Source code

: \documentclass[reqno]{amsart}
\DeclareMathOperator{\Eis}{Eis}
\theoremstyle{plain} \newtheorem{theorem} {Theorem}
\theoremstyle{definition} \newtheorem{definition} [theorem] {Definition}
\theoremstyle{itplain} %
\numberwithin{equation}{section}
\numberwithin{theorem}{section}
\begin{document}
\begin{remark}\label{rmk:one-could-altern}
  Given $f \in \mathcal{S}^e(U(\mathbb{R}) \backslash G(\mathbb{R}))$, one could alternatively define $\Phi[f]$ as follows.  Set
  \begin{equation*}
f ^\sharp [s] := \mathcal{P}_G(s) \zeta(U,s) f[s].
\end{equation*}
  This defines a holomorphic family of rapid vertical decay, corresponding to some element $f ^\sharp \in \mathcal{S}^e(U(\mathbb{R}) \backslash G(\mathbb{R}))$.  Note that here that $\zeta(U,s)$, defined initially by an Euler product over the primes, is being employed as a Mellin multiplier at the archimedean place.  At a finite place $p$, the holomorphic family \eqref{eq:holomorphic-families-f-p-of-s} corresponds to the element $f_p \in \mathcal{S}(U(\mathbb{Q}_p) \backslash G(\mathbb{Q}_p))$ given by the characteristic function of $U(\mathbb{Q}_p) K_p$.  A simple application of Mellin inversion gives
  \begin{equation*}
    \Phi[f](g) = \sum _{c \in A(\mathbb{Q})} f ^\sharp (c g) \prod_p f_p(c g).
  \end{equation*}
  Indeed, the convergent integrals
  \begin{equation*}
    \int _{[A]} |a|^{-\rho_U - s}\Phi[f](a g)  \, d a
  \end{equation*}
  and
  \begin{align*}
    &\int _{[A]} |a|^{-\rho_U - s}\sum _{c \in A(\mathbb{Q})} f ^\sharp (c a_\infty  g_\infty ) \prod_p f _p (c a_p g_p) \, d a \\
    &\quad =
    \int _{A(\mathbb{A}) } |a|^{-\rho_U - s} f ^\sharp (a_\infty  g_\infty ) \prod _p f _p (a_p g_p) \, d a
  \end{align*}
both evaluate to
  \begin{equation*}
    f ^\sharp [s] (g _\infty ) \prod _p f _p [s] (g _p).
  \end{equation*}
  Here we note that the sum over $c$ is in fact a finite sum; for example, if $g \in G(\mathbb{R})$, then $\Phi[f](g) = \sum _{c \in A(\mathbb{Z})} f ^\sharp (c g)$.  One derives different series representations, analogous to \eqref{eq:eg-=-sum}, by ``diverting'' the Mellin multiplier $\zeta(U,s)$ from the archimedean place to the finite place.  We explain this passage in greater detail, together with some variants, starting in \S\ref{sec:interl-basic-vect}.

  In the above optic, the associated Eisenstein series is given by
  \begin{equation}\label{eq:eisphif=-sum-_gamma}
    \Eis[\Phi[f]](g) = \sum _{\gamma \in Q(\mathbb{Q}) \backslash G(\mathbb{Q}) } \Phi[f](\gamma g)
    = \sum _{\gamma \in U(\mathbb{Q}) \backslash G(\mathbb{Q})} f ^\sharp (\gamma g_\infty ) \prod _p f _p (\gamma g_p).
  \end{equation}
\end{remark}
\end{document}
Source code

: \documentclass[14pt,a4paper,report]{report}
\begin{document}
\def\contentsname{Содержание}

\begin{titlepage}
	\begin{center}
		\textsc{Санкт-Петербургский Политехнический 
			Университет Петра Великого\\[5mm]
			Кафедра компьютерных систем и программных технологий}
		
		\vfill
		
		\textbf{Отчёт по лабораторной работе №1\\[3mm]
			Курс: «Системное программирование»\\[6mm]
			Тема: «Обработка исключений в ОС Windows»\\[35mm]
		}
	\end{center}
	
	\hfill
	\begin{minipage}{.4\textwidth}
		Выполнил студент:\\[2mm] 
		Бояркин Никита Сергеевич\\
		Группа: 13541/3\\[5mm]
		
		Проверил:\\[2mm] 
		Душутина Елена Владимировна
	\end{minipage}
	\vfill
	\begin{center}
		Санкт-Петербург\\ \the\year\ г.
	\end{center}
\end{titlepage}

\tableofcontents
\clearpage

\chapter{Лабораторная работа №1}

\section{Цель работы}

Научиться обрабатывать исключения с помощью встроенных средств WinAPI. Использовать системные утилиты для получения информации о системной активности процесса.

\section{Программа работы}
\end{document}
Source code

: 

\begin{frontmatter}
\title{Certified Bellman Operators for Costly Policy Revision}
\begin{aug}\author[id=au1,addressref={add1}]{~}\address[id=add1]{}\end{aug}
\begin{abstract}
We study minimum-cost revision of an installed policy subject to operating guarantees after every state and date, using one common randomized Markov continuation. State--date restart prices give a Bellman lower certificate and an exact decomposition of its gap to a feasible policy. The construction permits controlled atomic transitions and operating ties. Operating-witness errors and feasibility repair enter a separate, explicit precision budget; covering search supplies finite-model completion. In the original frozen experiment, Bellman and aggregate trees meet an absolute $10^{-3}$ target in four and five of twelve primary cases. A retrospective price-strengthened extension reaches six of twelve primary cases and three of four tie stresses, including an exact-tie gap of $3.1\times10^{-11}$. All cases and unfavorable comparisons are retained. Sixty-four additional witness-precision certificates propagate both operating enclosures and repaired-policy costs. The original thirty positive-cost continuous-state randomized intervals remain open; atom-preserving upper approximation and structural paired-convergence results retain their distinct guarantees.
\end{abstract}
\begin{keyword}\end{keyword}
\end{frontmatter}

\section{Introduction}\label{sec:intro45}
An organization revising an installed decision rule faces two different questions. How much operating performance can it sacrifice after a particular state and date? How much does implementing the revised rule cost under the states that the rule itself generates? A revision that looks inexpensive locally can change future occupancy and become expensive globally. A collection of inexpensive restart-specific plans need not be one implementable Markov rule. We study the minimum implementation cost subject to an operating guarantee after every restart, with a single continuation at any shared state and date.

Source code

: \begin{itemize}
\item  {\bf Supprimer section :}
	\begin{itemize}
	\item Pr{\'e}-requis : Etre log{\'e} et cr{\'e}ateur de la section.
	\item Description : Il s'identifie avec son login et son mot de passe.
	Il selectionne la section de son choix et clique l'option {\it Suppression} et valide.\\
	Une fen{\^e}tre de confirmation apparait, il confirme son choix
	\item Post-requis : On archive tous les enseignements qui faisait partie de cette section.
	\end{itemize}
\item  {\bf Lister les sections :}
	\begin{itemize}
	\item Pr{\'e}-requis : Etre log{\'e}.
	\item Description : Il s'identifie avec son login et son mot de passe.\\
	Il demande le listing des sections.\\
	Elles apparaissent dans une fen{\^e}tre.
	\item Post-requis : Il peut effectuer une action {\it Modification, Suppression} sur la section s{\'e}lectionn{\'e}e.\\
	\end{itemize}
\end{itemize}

****************

Problem to work on:
Retype all of the records above, word for word.

Result for this task:
Source code

: \documentclass[reqno]{amsart}
\DeclareMathOperator{\Eis}{Eis}
\theoremstyle{plain} \newtheorem{theorem} {Theorem}
\theoremstyle{definition} \newtheorem{definition} [theorem] {Definition}
\theoremstyle{itplain} %
\numberwithin{equation}{section}
\numberwithin{theorem}{section}
\begin{document}
\begin{remark}\label{rmk:one-could-altern}
  Given $f \in \mathcal{S}^e(U(\mathbb{R}) \backslash G(\mathbb{R}))$, one could alternatively define $\Phi[f]$ as follows.  Set
  \begin{equation*}
f ^\sharp [s] := \mathcal{P}_G(s) \zeta(U,s) f[s].
\end{equation*}
  This defines a holomorphic family of rapid vertical decay, corresponding to some element $f ^\sharp \in \mathcal{S}^e(U(\mathbb{R}) \backslash G(\mathbb{R}))$.  Note that here that $\zeta(U,s)$, defined initially by an Euler product over the primes, is being employed as a Mellin multiplier at the archimedean place.  At a finite place $p$, the holomorphic family \eqref{eq:holomorphic-families-f-p-of-s} corresponds to the element $f_p \in \mathcal{S}(U(\mathbb{Q}_p) \backslash G(\mathbb{Q}_p))$ given by the characteristic function of $U(\mathbb{Q}_p) K_p$.  A simple application of Mellin inversion gives
  \begin{equation*}
    \Phi[f](g) = \sum _{c \in A(\mathbb{Q})} f ^\sharp (c g) \prod_p f_p(c g).
  \end{equation*}
  Indeed, the convergent integrals
  \begin{equation*}
    \int _{[A]} |a|^{-\rho_U - s}\Phi[f](a g)  \, d a
  \end{equation*}
  and
  \begin{align*}
    &\int _{[A]} |a|^{-\rho_U - s}\sum _{c \in A(\mathbb{Q})} f ^\sharp (c a_\infty  g_\infty ) \prod_p f _p (c a_p g_p) \, d a \\
    &\quad =
    \int _{A(\mathbb{A}) } |a|^{-\rho_U - s} f ^\sharp (a_\infty  g_\infty ) \prod _p f _p (a_p g_p) \, d a
  \end{align*}
both evaluate to
  \begin{equation*}
    f ^\sharp [s] (g _\infty ) \prod _p f _p [s] (g _p).
  \end{equation*}
  Here we note that the sum over $c$ is in fact a finite sum; for example, if $g \in G(\mathbb{R})$, then $\Phi[f](g) = \sum _{c \in A(\mathbb{Z})} f ^\sharp (c g)$.  One derives different series representations, analogous to \eqref{eq:eg-=-sum}, by ``diverting'' the Mellin multiplier $\zeta(U,s)$ from the archimedean place to the finite place.  We explain this passage in greater detail, together with some variants, starting in \S\ref{sec:interl-basic-vect}.

  In the above optic, the associated Eisenstein series is given by
  \begin{equation}\label{eq:eisphif=-sum-_gamma}
    \Eis[\Phi[f]](g) = \sum _{\gamma \in Q(\mathbb{Q}) \backslash G(\mathbb{Q}) } \Phi[f](\gamma g)
    = \sum _{\gamma \in U(\mathbb{Q}) \backslash G(\mathbb{Q})} f ^\sharp (\gamma g_\infty ) \prod _p f _p (\gamma g_p).
  \end{equation}
\end{remark}
\end{document}
Source code

: \documentclass[14pt,a4paper,report]{report}
\begin{document}
\def\contentsname{Содержание}

\begin{titlepage}
	\begin{center}
		\textsc{Санкт-Петербургский Политехнический 
			Университет Петра Великого\\[5mm]
			Кафедра компьютерных систем и программных технологий}
		
		\vfill
		
		\textbf{Отчёт по лабораторной работе №1\\[3mm]
			Курс: «Системное программирование»\\[6mm]
			Тема: «Обработка исключений в ОС Windows»\\[35mm]
		}
	\end{center}
	
	\hfill
	\begin{minipage}{.4\textwidth}
		Выполнил студент:\\[2mm] 
		Бояркин Никита Сергеевич\\
		Группа: 13541/3\\[5mm]
		
		Проверил:\\[2mm] 
		Душутина Елена Владимировна
	\end{minipage}
	\vfill
	\begin{center}
		Санкт-Петербург\\ \the\year\ г.
	\end{center}
\end{titlepage}

\tableofcontents
\clearpage

\chapter{Лабораторная работа №1}

\section{Цель работы}

Научиться обрабатывать исключения с помощью встроенных средств WinAPI. Использовать системные утилиты для получения информации о системной активности процесса.

\section{Программа работы}
\end{document}
Source code

: 

\begin{frontmatter}
\title{Certified Bellman Operators for Costly Policy Revision}
\begin{aug}\author[id=au1,addressref={add1}]{~}\address[id=add1]{}\end{aug}
\begin{abstract}
We study minimum-cost revision of an installed policy subject to operating guarantees after every state and date, using one common randomized Markov continuation. State--date restart prices give a Bellman lower certificate and an exact decomposition of its gap to a feasible policy. The construction permits controlled atomic transitions and operating ties. Operating-witness errors and feasibility repair enter a separate, explicit precision budget; covering search supplies finite-model completion. In the original frozen experiment, Bellman and aggregate trees meet an absolute $10^{-3}$ target in four and five of twelve primary cases. A retrospective price-strengthened extension reaches six of twelve primary cases and three of four tie stresses, including an exact-tie gap of $3.1\times10^{-11}$. All cases and unfavorable comparisons are retained. Sixty-four additional witness-precision certificates propagate both operating enclosures and repaired-policy costs. The original thirty positive-cost continuous-state randomized intervals remain open; atom-preserving upper approximation and structural paired-convergence results retain their distinct guarantees.
\end{abstract}
\begin{keyword}\end{keyword}
\end{frontmatter}

\section{Introduction}\label{sec:intro45}
An organization revising an installed decision rule faces two different questions. How much operating performance can it sacrifice after a particular state and date? How much does implementing the revised rule cost under the states that the rule itself generates? A revision that looks inexpensive locally can change future occupancy and become expensive globally. A collection of inexpensive restart-specific plans need not be one implementable Markov rule. We study the minimum implementation cost subject to an operating guarantee after every restart, with a single continuation at any shared state and date.

Source code

: \begin{itemize}
\item  {\bf Supprimer section :}
	\begin{itemize}
	\item Pr{\'e}-requis : Etre log{\'e} et cr{\'e}ateur de la section.
	\item Description : Il s'identifie avec son login et son mot de passe.
	Il selectionne la section de son choix et clique l'option {\it Suppression} et valide.\\
	Une fen{\^e}tre de confirmation apparait, il confirme son choix
	\item Post-requis : On archive tous les enseignements qui faisait partie de cette section.
	\end{itemize}
\item  {\bf Lister les sections :}
	\begin{itemize}
	\item Pr{\'e}-requis : Etre log{\'e}.
	\item Description : Il s'identifie avec son login et son mot de passe.\\
	Il demande le listing des sections.\\
	Elles apparaissent dans une fen{\^e}tre.
	\item Post-requis : Il peut effectuer une action {\it Modification, Suppression} sur la section s{\'e}lectionn{\'e}e.\\
	\end{itemize}
\end{itemize}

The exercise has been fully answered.